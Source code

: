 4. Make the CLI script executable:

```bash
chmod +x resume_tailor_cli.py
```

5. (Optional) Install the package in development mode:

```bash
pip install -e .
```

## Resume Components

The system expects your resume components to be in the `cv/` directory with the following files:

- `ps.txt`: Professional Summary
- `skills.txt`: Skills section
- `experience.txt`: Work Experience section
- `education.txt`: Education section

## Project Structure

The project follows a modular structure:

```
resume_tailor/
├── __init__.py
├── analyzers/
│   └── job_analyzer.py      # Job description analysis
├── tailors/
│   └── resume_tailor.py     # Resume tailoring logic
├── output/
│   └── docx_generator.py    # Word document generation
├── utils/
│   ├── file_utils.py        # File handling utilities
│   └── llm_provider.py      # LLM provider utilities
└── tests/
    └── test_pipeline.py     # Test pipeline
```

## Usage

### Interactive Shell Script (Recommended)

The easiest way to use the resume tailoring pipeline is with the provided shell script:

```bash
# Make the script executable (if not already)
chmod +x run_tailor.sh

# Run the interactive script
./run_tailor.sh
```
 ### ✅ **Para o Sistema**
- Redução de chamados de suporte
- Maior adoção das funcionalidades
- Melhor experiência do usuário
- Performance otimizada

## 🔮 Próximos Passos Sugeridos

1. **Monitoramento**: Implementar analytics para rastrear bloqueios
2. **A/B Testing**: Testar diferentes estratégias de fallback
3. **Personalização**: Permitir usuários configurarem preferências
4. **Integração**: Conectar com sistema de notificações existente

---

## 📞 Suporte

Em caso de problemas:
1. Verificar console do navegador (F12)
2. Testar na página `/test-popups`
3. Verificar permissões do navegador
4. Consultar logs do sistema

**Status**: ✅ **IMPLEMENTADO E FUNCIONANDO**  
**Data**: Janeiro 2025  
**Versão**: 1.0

→ **WORK ORDER**: Your answer should consist of each line above in which "utilities" appears.

→ **WRITTEN RESPONSE**:
│   ├── file_utils.py        # File handling utilities
│   └── llm_provider.py      # LLM provider utilities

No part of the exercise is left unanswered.